A passion for Making Cancer History®
To John Mendelsohn, M.D., president of MD Anderson, Making Cancer History® is more than a mission or a marketing tagline. It’s been his focus for 15 years, as he’s led MD Anderson to quadruple in budget, triple in space and double in patients served and work force, thanks in no small part to philanthropic support that’s increased almost tenfold under his tenure.
Now, as he begins the next chapter of his career, Mendelsohn is eager to bring new meaning to the phrase.
Mendelsohn is preparing to step down as president and return to the clinical and translational research that he started 30 years ago. In fall 2011, after a new president is in place, Mendelsohn will co-direct the new Sheikh Khalifa Bin Zayed Al Nahyan Institute for Personalized Cancer Therapy with Gordon Mills, M.D., Ph.D., chair of Systems Biology.

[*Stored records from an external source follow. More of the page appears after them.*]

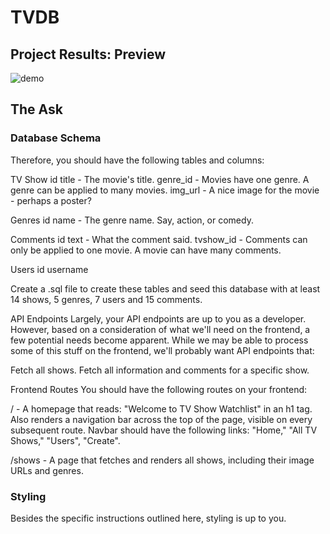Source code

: # TVDB

## Project Results: Preview
![demo](frontend/src/assets/tv-show-watchlist.gif)

## The Ask


### Database Schema
Therefore, you should have the following tables and columns:

TV Show
id
title - The movie's title.
genre_id - Movies have one genre. A genre can be applied to many movies.
img_url - A nice image for the movie - perhaps a poster?


Genres
id
name - The genre name. Say, action, or comedy.

Comments
id
text - What the comment said.
tvshow_id - Comments can only be applied to one movie. A movie can have many comments.

Users
id
username

Create a .sql file to create these tables and seed this database with at least 14 shows, 5 genres, 7 users and 15 comments.

API Endpoints
Largely, your API endpoints are up to you as a developer. However, based on a consideration of what we'll need on the frontend, a few potential needs become apparent. While we may be able to process some of this stuff on the frontend, we'll probably want API endpoints that:

Fetch all shows.
Fetch all information and comments for a specific show.


Frontend Routes
You should have the following routes on your frontend:

/ - A homepage that reads: "Welcome to TV Show Watchlist" in an h1 tag.
Also renders a navigation bar across the top of the page, visible on every subsequent route.
Navbar should have the following links: "Home," "All TV Shows," "Users", "Create".

/shows - A page that fetches and renders all shows, including their image URLs and genres.


### Styling
Besides the specific instructions outlined here, styling is up to you.

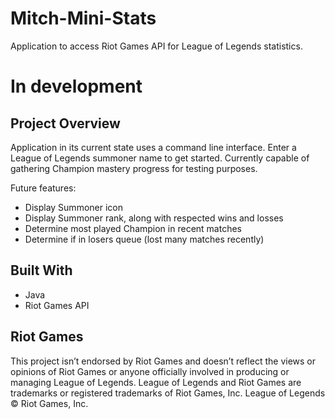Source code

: # Mitch-Mini-Stats
Application to access Riot Games API for League of Legends statistics.

# In development

## Project Overview
Application in its current state uses a command line interface. Enter a League of Legends summoner name to get started.
Currently capable of gathering Champion mastery progress for testing purposes.

Future features:
* Display Summoner icon
* Display Summoner rank, along with respected wins and losses
* Determine most played Champion in recent matches
* Determine if in losers queue (lost many matches recently)

## Built With

* Java
* Riot Games API

## Riot Games

This project isn’t endorsed by Riot Games and doesn’t reflect the views or opinions of Riot Games
or anyone officially involved in producing or managing League of Legends. League of Legends and Riot Games are
trademarks or registered trademarks of Riot Games, Inc. League of Legends © Riot Games, Inc.
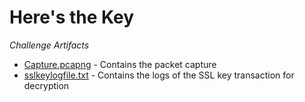 # Here's the Key

*Challenge Artifacts* 

- [Capture.pcapng](./Capture.pcapng) - Contains the packet capture
- [sslkeylogfile.txt](./sslkeylogfile.txt) - Contains the logs of the SSL key transaction for decryption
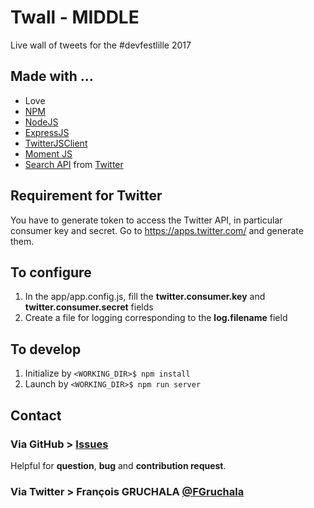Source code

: # Twall - MIDDLE

Live wall of tweets for the #devfestlille 2017

## Made with ...
* Love
* [NPM](https://www.npmjs.com/) 
* [NodeJS](https://nodejs.org/en/) 
* [ExpressJS](http://expressjs.com/fr/)
* [TwitterJSClient](https://github.com/BoyCook/TwitterJSClient)
* [Moment JS](http://momentjs.com/)
* [Search API](https://dev.twitter.com/rest/public/search) from [Twitter](https://twitter.com/) 

## Requirement for Twitter
You have to generate token to access the Twitter API, in particular consumer key and secret. 
Go to https://apps.twitter.com/ and generate them.

## To configure
1. In the app/app.config.js, fill the **twitter.consumer.key** and **twitter.consumer.secret** fields
2. Create a file for logging corresponding to the **log.filename** field

## To develop
1. Initialize by `<WORKING_DIR>$ npm install`
2. Launch by `<WORKING_DIR>$ npm run server`

## Contact
### Via GitHub > [Issues](https://github.com/fgruchala/twall-middle-expressjs/issues)
Helpful for **question**, **bug** and **contribution request**.

### Via Twitter > François GRUCHALA [@FGruchala](https://twitter.com/FGruchala)
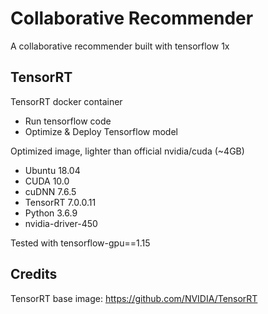# Collaborative Recommender
A collaborative recommender built with tensorflow 1x

## TensorRT
TensorRT docker container
+ Run tensorflow code
+ Optimize & Deploy Tensorflow model

Optimized image, lighter than official nvidia/cuda (~4GB)
+ Ubuntu 18.04
+ CUDA 10.0
+ cuDNN 7.6.5
+ TensorRT 7.0.0.11
+ Python 3.6.9
+ nvidia-driver-450

Tested with tensorflow-gpu==1.15

## Credits
TensorRT base image: https://github.com/NVIDIA/TensorRT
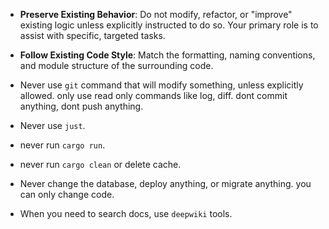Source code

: - **Preserve Existing Behavior**: Do not modify, refactor, or "improve" existing logic unless explicitly instructed to do so. Your primary role is to assist with specific, targeted tasks.

- **Follow Existing Code Style**: Match the formatting, naming conventions, and module structure of the surrounding code.

- Never use `git` command that will modify something, unless explicitly allowed. only use read only commands like log, diff. dont commit anything, dont push anything.

- Never use `just`.

- never run `cargo run`.

- never run `cargo clean` or delete cache.

- Never change the database, deploy anything, or migrate anything. you can only change code.

- When you need to search docs, use `deepwiki` tools.
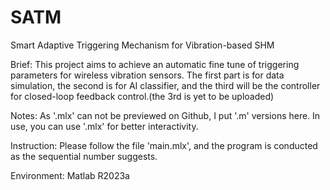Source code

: # SATM
Smart Adaptive Triggering Mechanism for Vibration-based SHM

Brief: This project aims to achieve an automatic fine tune of triggering parameters for wireless vibration sensors. The first part is for data simulation, the second is for AI classifier, and the third will be the controller for closed-loop feedback control.(the 3rd is yet to be uploaded)

Notes: As '.mlx' can not be previewed on Github, I put '.m' versions here. In use, you can use '.mlx' for better interactivity.

Instruction: Please follow the file 'main.mlx', and the program is conducted as the sequential number suggests.

Environment: Matlab R2023a
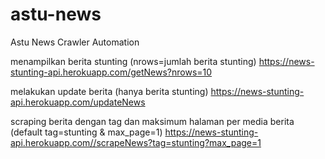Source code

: # astu-news
Astu News Crawler Automation


menampilkan berita stunting (nrows=jumlah berita stunting)
https://news-stunting-api.herokuapp.com/getNews?nrows=10

melakukan update berita (hanya berita stunting)
https://news-stunting-api.herokuapp.com/updateNews

scraping berita dengan tag dan maksimum halaman per media berita (default tag=stunting & max_page=1)
https://news-stunting-api.herokuapp.com//scrapeNews?tag=stunting?max_page=1
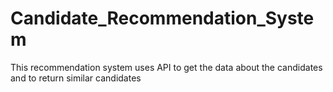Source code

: # Candidate_Recommendation_System
This recommendation system uses API to get the data about the candidates and to return similar candidates
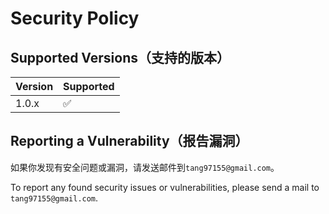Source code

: # Security Policy

## Supported Versions（支持的版本）

| Version | Supported          |
| ------- | ------------------ |
| 1.0.x   | :white_check_mark: |

## Reporting a Vulnerability（报告漏洞）

如果你发现有安全问题或漏洞，请发送邮件到`tang97155@gmail.com`。

To report any found security issues or vulnerabilities, please send a mail to `tang97155@gmail.com`.
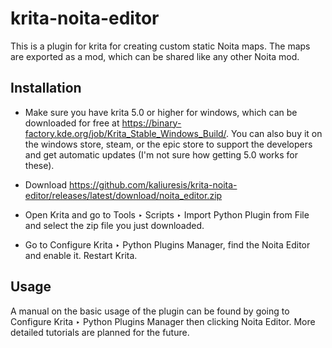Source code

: # krita-noita-editor
This is a plugin for krita for creating custom static Noita maps. The maps are exported as a mod, which can be shared like any other Noita mod.

## Installation
* Make sure you have krita 5.0 or higher for windows, which can be downloaded for free at https://binary-factory.kde.org/job/Krita_Stable_Windows_Build/. You can also buy it on the windows store, steam, or the epic store to support the developers and get automatic updates (I'm not sure how getting 5.0 works for these).

* Download https://github.com/kaliuresis/krita-noita-editor/releases/latest/download/noita_editor.zip
* Open Krita and go to Tools ‣ Scripts ‣ Import Python Plugin from File and select the zip file you just downloaded.
* Go to Configure Krita ‣ Python Plugins Manager, find the Noita Editor and enable it. Restart Krita.

## Usage
A manual on the basic usage of the plugin can be found by going to Configure Krita ‣ Python Plugins Manager then clicking Noita Editor.
More detailed tutorials are planned for the future.
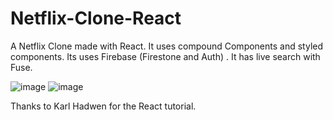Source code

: # Netflix-Clone-React
A Netflix Clone made with React. It uses compound Components and styled components. Its uses Firebase (Firestone and Auth) . It has live search with Fuse.

![image](https://user-images.githubusercontent.com/33541110/135044390-065b3331-2dcb-440e-addf-7750e6fb4e8b.png)
![image](https://user-images.githubusercontent.com/33541110/135044454-b4f45dd8-53b2-4725-8520-ea5690b42357.png)

Thanks to Karl Hadwen for the React tutorial.

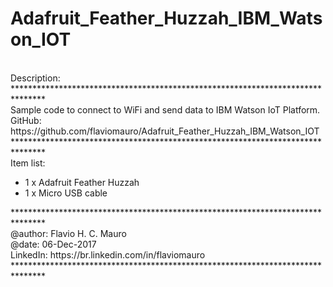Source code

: # Adafruit_Feather_Huzzah_IBM_Watson_IOT
<br /> 
Description:<br /> 
*******************************************************************************<br /> 
Sample code to connect to WiFi and send data to IBM Watson IoT Platform.<br /> 
GitHub: https://github.com/flaviomauro/Adafruit_Feather_Huzzah_IBM_Watson_IOT<br /> 
*******************************************************************************<br /> 
Item list:<br />
<ul>
    <li>1 x Adafruit Feather Huzzah </li>
    <li>1 x Micro USB cable </li>
</ul>
*******************************************************************************<br /> 
@author: Flavio H. C. Mauro<br /> 
@date:   06-Dec-2017<br /> 
LinkedIn: https://br.linkedin.com/in/flaviomauro<br /> 
*******************************************************************************<br /> 
<br /> 
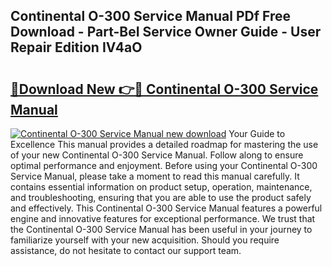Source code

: ## Continental O-300 Service Manual PDf Free Download - Part-BeI Service Owner Guide - User Repair Edition IV4aO

# <h2><a href="http://bc34988.oget.top/?id=Continental+O-300+Service+Manual">🔗Download New 👉🔴 Continental O-300 Service Manual</a></h2>

[![Continental O-300 Service Manual new download](https://i.imgur.com/5g1atiW.png)](http://bc34988.oget.top/?id=Continental+O-300+Service+Manual)
Your Guide to Excellence This manual provides a detailed roadmap for mastering the use of your new Continental O-300 Service Manual. Follow along to ensure optimal performance and enjoyment. Before using your Continental O-300 Service Manual, please take a moment to read this manual carefully. It contains essential information on product setup, operation, maintenance, and troubleshooting, ensuring that you are able to use the product safely and effectively. This Continental O-300 Service Manual features a powerful engine and innovative features for exceptional performance. We trust that the Continental O-300 Service Manual has been useful in your journey to familiarize yourself with your new acquisition. Should you require assistance, do not hesitate to contact our support team.
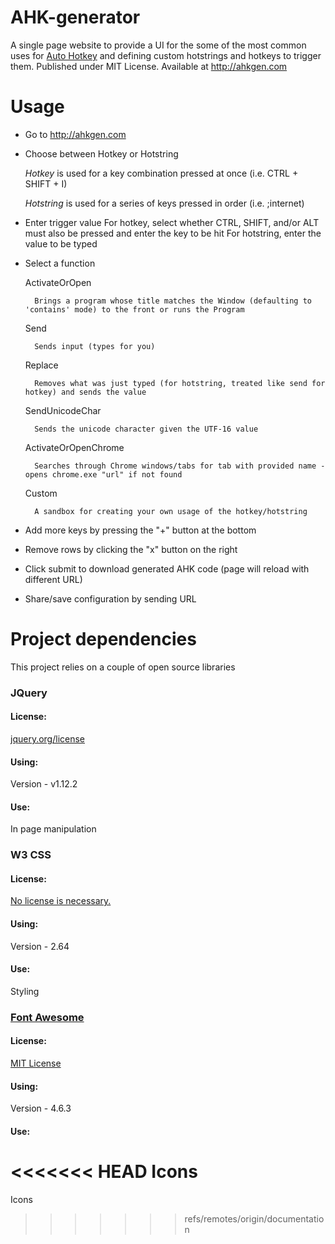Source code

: # AHK-generator
A single page website to provide a UI for the some of the most common uses for [Auto Hotkey](https://autohotkey.com/ "Autohotkey.com") and defining custom hotstrings and hotkeys to trigger them.
Published under MIT License.
Available at <http://ahkgen.com>


# Usage
* Go to <http://ahkgen.com>
* Choose between Hotkey or Hotstring

   *Hotkey* is used for a key combination pressed at once (i.e. CTRL + SHIFT + I)
   
   *Hotstring* is used for a series of keys pressed in order (i.e. ;internet)

* Enter trigger value
    For hotkey, select whether CTRL, SHIFT, and/or ALT must also be pressed and enter the key to be hit
    For hotstring, enter the value to be typed

* Select a function

    ActivateOrOpen

        Brings a program whose title matches the Window (defaulting to 'contains' mode) to the front or runs the Program

    Send

        Sends input (types for you)

    Replace

        Removes what was just typed (for hotstring, treated like send for hotkey) and sends the value

    SendUnicodeChar

        Sends the unicode character given the UTF-16 value

    ActivateOrOpenChrome

        Searches through Chrome windows/tabs for tab with provided name - opens chrome.exe "url" if not found

    Custom

        A sandbox for creating your own usage of the hotkey/hotstring

* Add more keys by pressing the "+" button at the bottom

* Remove rows by clicking the "x" button on the right

* Click submit to download generated AHK code (page will reload with different URL)

* Share/save configuration by sending URL


# Project dependencies
This project relies on a couple of open source libraries
 
### JQuery
#### License:
[jquery.org/license](https://jquery.org/license "JQuery license page")
#### Using:
Version - v1.12.2
#### Use:
In page manipulation

### W3 CSS
#### License:
[No license is necessary.](https://www.w3schools.com/w3css/ "W3 CSS home page")
#### Using:
Version - 2.64
#### Use:
Styling

### [Font Awesome](http://fontawesome.io/icons)
#### License:
[MIT License](https://opensource.org/licenses/MIT "OpenSource.org page" )
#### Using:
Version - 4.6.3
#### Use:
<<<<<<< HEAD
Icons
=======
Icons
>>>>>>> refs/remotes/origin/documentation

“The dream we all share is that five years from now attacking the products of the genes that cause cancer will be standard therapy for all cancer patients,” he says. “MD Anderson is carrying out innovative studies that will prove to the world that this is the right way to treat cancer.”
A pioneer in targeted therapy
Mendelsohn says he’s excited to be able to return to the process of designing, developing and studying therapies that target the abnormal genes and gene products detected in each patient’s cancer.
“When I began this research in 1980, it was an outlier,” says Mendelsohn. “My first grant was turned down when we proposed we could block the activity of the tyrosine kinase that’s attached to the epidermal growth factor receptor to inhibit cancer cell growth. But after our first publication I received strong grant support from the National Cancer Institute.”
Mendelsohn’s most proud that the institution has lived by a vision statement crafted at the onset of his tenure: “We shall be the premier cancer center in the world based on the excellence of our people, our research-driven patient care and our science.” As a result, Mendelsohn says, the world recognizes MD Anderson as the premier hospital for cancer care.
“I believe MD Anderson, more than any other institution, sets the standard today,” he says. “I’m very proud of our growth in knowledge and in the ability to provide better care for cancer patients. The numbers are astounding. Philanthropy has increased tremendously. We continue to be the No. 1 recipient of grants and grant dollars from the National Cancer Institute. The amount of revenues we contribute to research has increased, as have our contracts with pharmaceutical companies, more than doubling the number of patients we place on clinical trials each year.”